**Record excerpts**
::::::

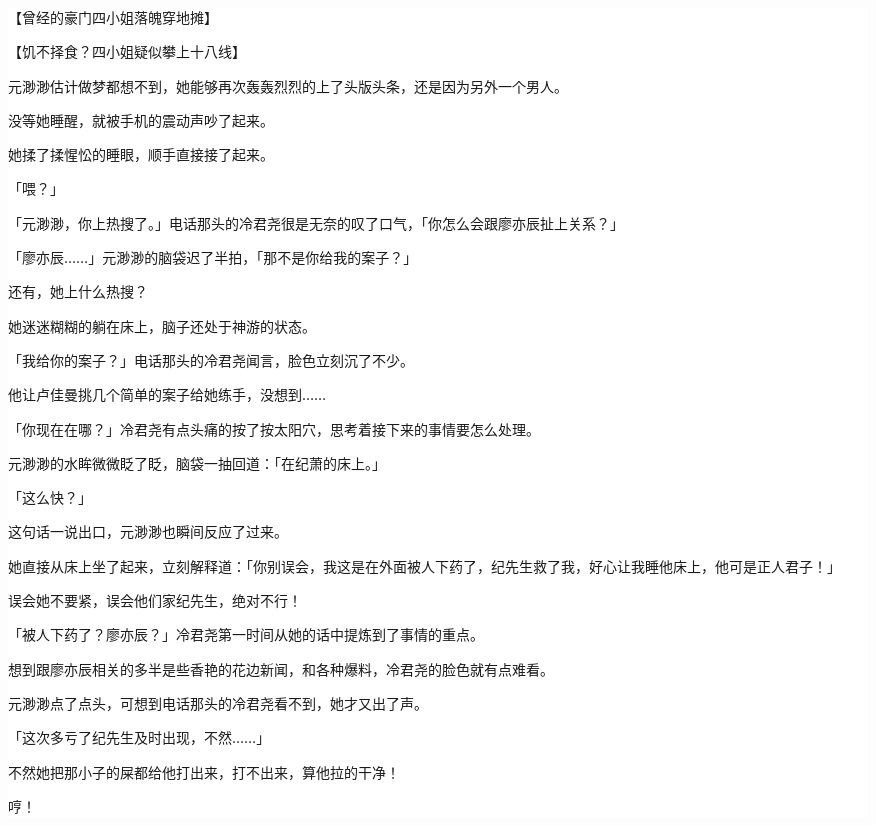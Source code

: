 
【曾经的豪门四小姐落魄穿地摊】


【饥不择食？四小姐疑似攀上十八线】


元渺渺估计做梦都想不到，她能够再次轰轰烈烈的上了头版头条，还是因为另外一个男人。


没等她睡醒，就被手机的震动声吵了起来。


她揉了揉惺忪的睡眼，顺手直接接了起来。


「喂？」


「元渺渺，你上热搜了。」电话那头的冷君尧很是无奈的叹了口气，「你怎么会跟廖亦辰扯上关系？」


「廖亦辰……」元渺渺的脑袋迟了半拍，「那不是你给我的案子？」


还有，她上什么热搜？


她迷迷糊糊的躺在床上，脑子还处于神游的状态。


「我给你的案子？」电话那头的冷君尧闻言，脸色立刻沉了不少。


他让卢佳曼挑几个简单的案子给她练手，没想到……


「你现在在哪？」冷君尧有点头痛的按了按太阳穴，思考着接下来的事情要怎么处理。


元渺渺的水眸微微眨了眨，脑袋一抽回道：「在纪萧的床上。」


「这么快？」


这句话一说出口，元渺渺也瞬间反应了过来。


她直接从床上坐了起来，立刻解释道：「你别误会，我这是在外面被人下药了，纪先生救了我，好心让我睡他床上，他可是正人君子！」


误会她不要紧，误会他们家纪先生，绝对不行！


「被人下药了？廖亦辰？」冷君尧第一时间从她的话中提炼到了事情的重点。


想到跟廖亦辰相关的多半是些香艳的花边新闻，和各种爆料，冷君尧的脸色就有点难看。


元渺渺点了点头，可想到电话那头的冷君尧看不到，她才又出了声。


「这次多亏了纪先生及时出现，不然……」


不然她把那小子的屎都给他打出来，打不出来，算他拉的干净！


哼！

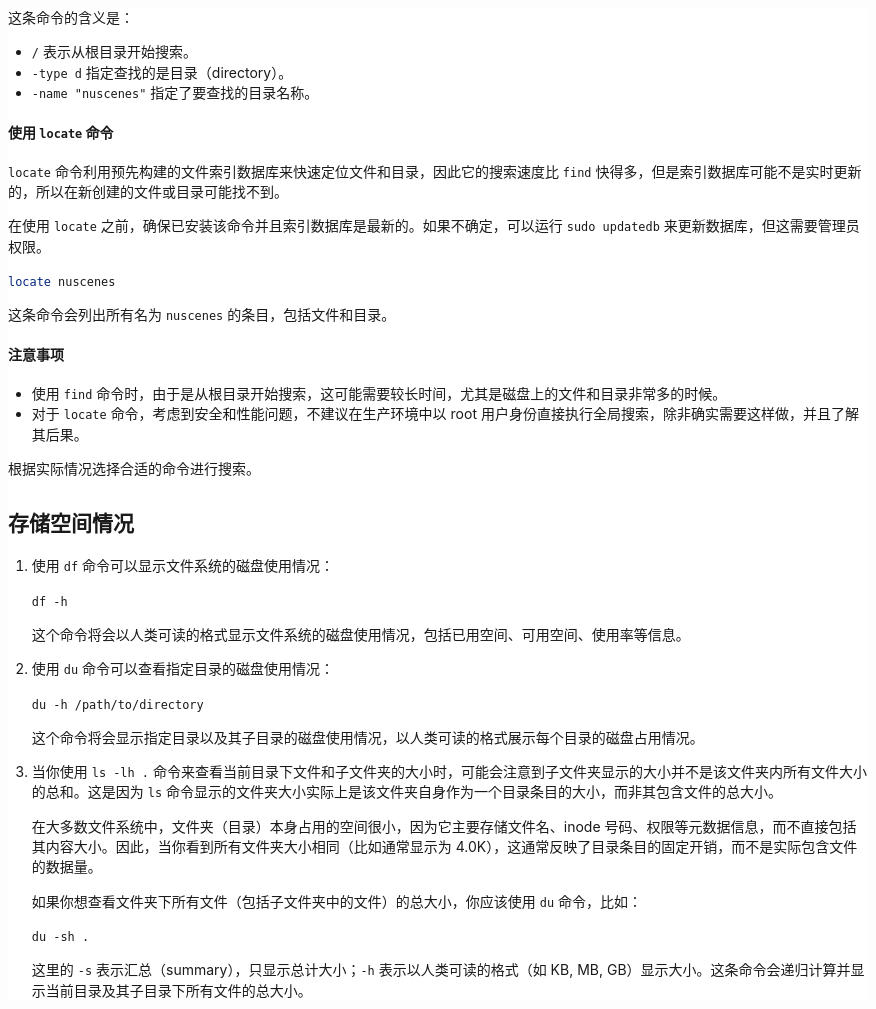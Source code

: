 这条命令的含义是：

- `/` 表示从根目录开始搜索。
- `-type d` 指定查找的是目录（directory）。
- `-name "nuscenes"` 指定了要查找的目录名称。

#### 使用 `locate` 命令

`locate` 命令利用预先构建的文件索引数据库来快速定位文件和目录，因此它的搜索速度比 `find` 快得多，但是索引数据库可能不是实时更新的，所以在新创建的文件或目录可能找不到。

在使用 `locate` 之前，确保已安装该命令并且索引数据库是最新的。如果不确定，可以运行 `sudo updatedb` 来更新数据库，但这需要管理员权限。

```bash
locate nuscenes
```

这条命令会列出所有名为 `nuscenes` 的条目，包括文件和目录。

#### 注意事项

- 使用 `find` 命令时，由于是从根目录开始搜索，这可能需要较长时间，尤其是磁盘上的文件和目录非常多的时候。
- 对于 `locate` 命令，考虑到安全和性能问题，不建议在生产环境中以 root 用户身份直接执行全局搜索，除非确实需要这样做，并且了解其后果。

根据实际情况选择合适的命令进行搜索。





## 存储空间情况

1. 使用 `df` 命令可以显示文件系统的磁盘使用情况：

   ```
   df -h
   ```

   这个命令将会以人类可读的格式显示文件系统的磁盘使用情况，包括已用空间、可用空间、使用率等信息。

   

2. 使用 `du` 命令可以查看指定目录的磁盘使用情况：

   ```
   du -h /path/to/directory
   ```

   这个命令将会显示指定目录以及其子目录的磁盘使用情况，以人类可读的格式展示每个目录的磁盘占用情况。

   

3. 当你使用 `ls -lh .` 命令来查看当前目录下文件和子文件夹的大小时，可能会注意到子文件夹显示的大小并不是该文件夹内所有文件大小的总和。这是因为 `ls` 命令显示的文件夹大小实际上是该文件夹自身作为一个目录条目的大小，而非其包含文件的总大小。

   在大多数文件系统中，文件夹（目录）本身占用的空间很小，因为它主要存储文件名、inode 号码、权限等元数据信息，而不直接包括其内容大小。因此，当你看到所有文件夹大小相同（比如通常显示为 4.0K），这通常反映了目录条目的固定开销，而不是实际包含文件的数据量。

   如果你想查看文件夹下所有文件（包括子文件夹中的文件）的总大小，你应该使用 `du` 命令，比如：

   ```
   du -sh .
   ```

   这里的 `-s` 表示汇总（summary），只显示总计大小；`-h` 表示以人类可读的格式（如 KB, MB, GB）显示大小。这条命令会递归计算并显示当前目录及其子目录下所有文件的总大小。
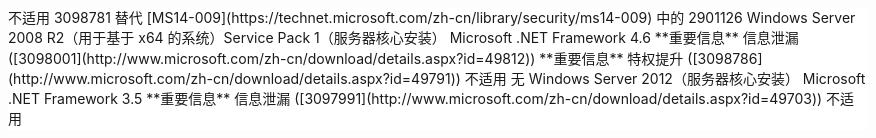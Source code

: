 </td>
<td style="border:1px solid black;">
不适用

</td>
<td style="border:1px solid black;">
3098781 替代 [MS14-009](https://technet.microsoft.com/zh-cn/library/security/ms14-009) 中的 2901126

</td>
</tr>
<tr>
<td style="border:1px solid black;">
Windows Server 2008 R2（用于基于 x64 的系统）Service Pack 1（服务器核心安装）

</td>
<td style="border:1px solid black;">
Microsoft .NET Framework 4.6

</td>
<td style="border:1px solid black;">
**重要信息**  
信息泄漏  
([3098001](http://www.microsoft.com/zh-cn/download/details.aspx?id=49812))

</td>
<td style="border:1px solid black;">
**重要信息**  
特权提升  
([3098786](http://www.microsoft.com/zh-cn/download/details.aspx?id=49791))

</td>
<td style="border:1px solid black;">
不适用

</td>
<td style="border:1px solid black;">
无

</td>
</tr>
<tr>
<td style="border:1px solid black;">
Windows Server 2012（服务器核心安装）

</td>
<td style="border:1px solid black;">
Microsoft .NET Framework 3.5

</td>
<td style="border:1px solid black;">
**重要信息**  
信息泄漏  
([3097991](http://www.microsoft.com/zh-cn/download/details.aspx?id=49703))

</td>
<td style="border:1px solid black;">
不适用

::::::

No pictures belong in the copy. Repeat the entries exactly.

**Reply to the task**
Source code

: 
【曾经的豪门四小姐落魄穿地摊】


【饥不择食？四小姐疑似攀上十八线】


元渺渺估计做梦都想不到，她能够再次轰轰烈烈的上了头版头条，还是因为另外一个男人。


没等她睡醒，就被手机的震动声吵了起来。


她揉了揉惺忪的睡眼，顺手直接接了起来。


「喂？」


「元渺渺，你上热搜了。」电话那头的冷君尧很是无奈的叹了口气，「你怎么会跟廖亦辰扯上关系？」


「廖亦辰……」元渺渺的脑袋迟了半拍，「那不是你给我的案子？」


还有，她上什么热搜？


她迷迷糊糊的躺在床上，脑子还处于神游的状态。


「我给你的案子？」电话那头的冷君尧闻言，脸色立刻沉了不少。


他让卢佳曼挑几个简单的案子给她练手，没想到……


「你现在在哪？」冷君尧有点头痛的按了按太阳穴，思考着接下来的事情要怎么处理。


元渺渺的水眸微微眨了眨，脑袋一抽回道：「在纪萧的床上。」


「这么快？」


这句话一说出口，元渺渺也瞬间反应了过来。


她直接从床上坐了起来，立刻解释道：「你别误会，我这是在外面被人下药了，纪先生救了我，好心让我睡他床上，他可是正人君子！」


误会她不要紧，误会他们家纪先生，绝对不行！


「被人下药了？廖亦辰？」冷君尧第一时间从她的话中提炼到了事情的重点。


想到跟廖亦辰相关的多半是些香艳的花边新闻，和各种爆料，冷君尧的脸色就有点难看。


元渺渺点了点头，可想到电话那头的冷君尧看不到，她才又出了声。


「这次多亏了纪先生及时出现，不然……」


不然她把那小子的屎都给他打出来，打不出来，算他拉的干净！


哼！

Source code

: 这条命令的含义是：

- `/` 表示从根目录开始搜索。
- `-type d` 指定查找的是目录（directory）。
- `-name "nuscenes"` 指定了要查找的目录名称。

#### 使用 `locate` 命令

`locate` 命令利用预先构建的文件索引数据库来快速定位文件和目录，因此它的搜索速度比 `find` 快得多，但是索引数据库可能不是实时更新的，所以在新创建的文件或目录可能找不到。

在使用 `locate` 之前，确保已安装该命令并且索引数据库是最新的。如果不确定，可以运行 `sudo updatedb` 来更新数据库，但这需要管理员权限。

```bash
locate nuscenes
```

这条命令会列出所有名为 `nuscenes` 的条目，包括文件和目录。

#### 注意事项

- 使用 `find` 命令时，由于是从根目录开始搜索，这可能需要较长时间，尤其是磁盘上的文件和目录非常多的时候。
- 对于 `locate` 命令，考虑到安全和性能问题，不建议在生产环境中以 root 用户身份直接执行全局搜索，除非确实需要这样做，并且了解其后果。

根据实际情况选择合适的命令进行搜索。





## 存储空间情况

1. 使用 `df` 命令可以显示文件系统的磁盘使用情况：

   ```
   df -h
   ```

   这个命令将会以人类可读的格式显示文件系统的磁盘使用情况，包括已用空间、可用空间、使用率等信息。

   

2. 使用 `du` 命令可以查看指定目录的磁盘使用情况：

   ```
   du -h /path/to/directory
   ```

   这个命令将会显示指定目录以及其子目录的磁盘使用情况，以人类可读的格式展示每个目录的磁盘占用情况。

   

3. 当你使用 `ls -lh .` 命令来查看当前目录下文件和子文件夹的大小时，可能会注意到子文件夹显示的大小并不是该文件夹内所有文件大小的总和。这是因为 `ls` 命令显示的文件夹大小实际上是该文件夹自身作为一个目录条目的大小，而非其包含文件的总大小。

   在大多数文件系统中，文件夹（目录）本身占用的空间很小，因为它主要存储文件名、inode 号码、权限等元数据信息，而不直接包括其内容大小。因此，当你看到所有文件夹大小相同（比如通常显示为 4.0K），这通常反映了目录条目的固定开销，而不是实际包含文件的数据量。

   如果你想查看文件夹下所有文件（包括子文件夹中的文件）的总大小，你应该使用 `du` 命令，比如：

   ```
   du -sh .
   ```

   这里的 `-s` 表示汇总（summary），只显示总计大小；`-h` 表示以人类可读的格式（如 KB, MB, GB）显示大小。这条命令会递归计算并显示当前目录及其子目录下所有文件的总大小。
Source code

: </td>
<td style="border:1px solid black;">
不适用

</td>
<td style="border:1px solid black;">
3098781 替代 [MS14-009](https://technet.microsoft.com/zh-cn/library/security/ms14-009) 中的 2901126

</td>
</tr>
<tr>
<td style="border:1px solid black;">
Windows Server 2008 R2（用于基于 x64 的系统）Service Pack 1（服务器核心安装）

</td>
<td style="border:1px solid black;">
Microsoft .NET Framework 4.6

</td>
<td style="border:1px solid black;">
**重要信息**  
信息泄漏  
([3098001](http://www.microsoft.com/zh-cn/download/details.aspx?id=49812))

</td>
<td style="border:1px solid black;">
**重要信息**  
特权提升  
([3098786](http://www.microsoft.com/zh-cn/download/details.aspx?id=49791))

</td>
<td style="border:1px solid black;">
不适用

</td>
<td style="border:1px solid black;">
无

</td>
</tr>
<tr>
<td style="border:1px solid black;">
Windows Server 2012（服务器核心安装）

</td>
<td style="border:1px solid black;">
Microsoft .NET Framework 3.5

</td>
<td style="border:1px solid black;">
**重要信息**  
信息泄漏  
([3097991](http://www.microsoft.com/zh-cn/download/details.aspx?id=49703))

</td>
<td style="border:1px solid black;">
不适用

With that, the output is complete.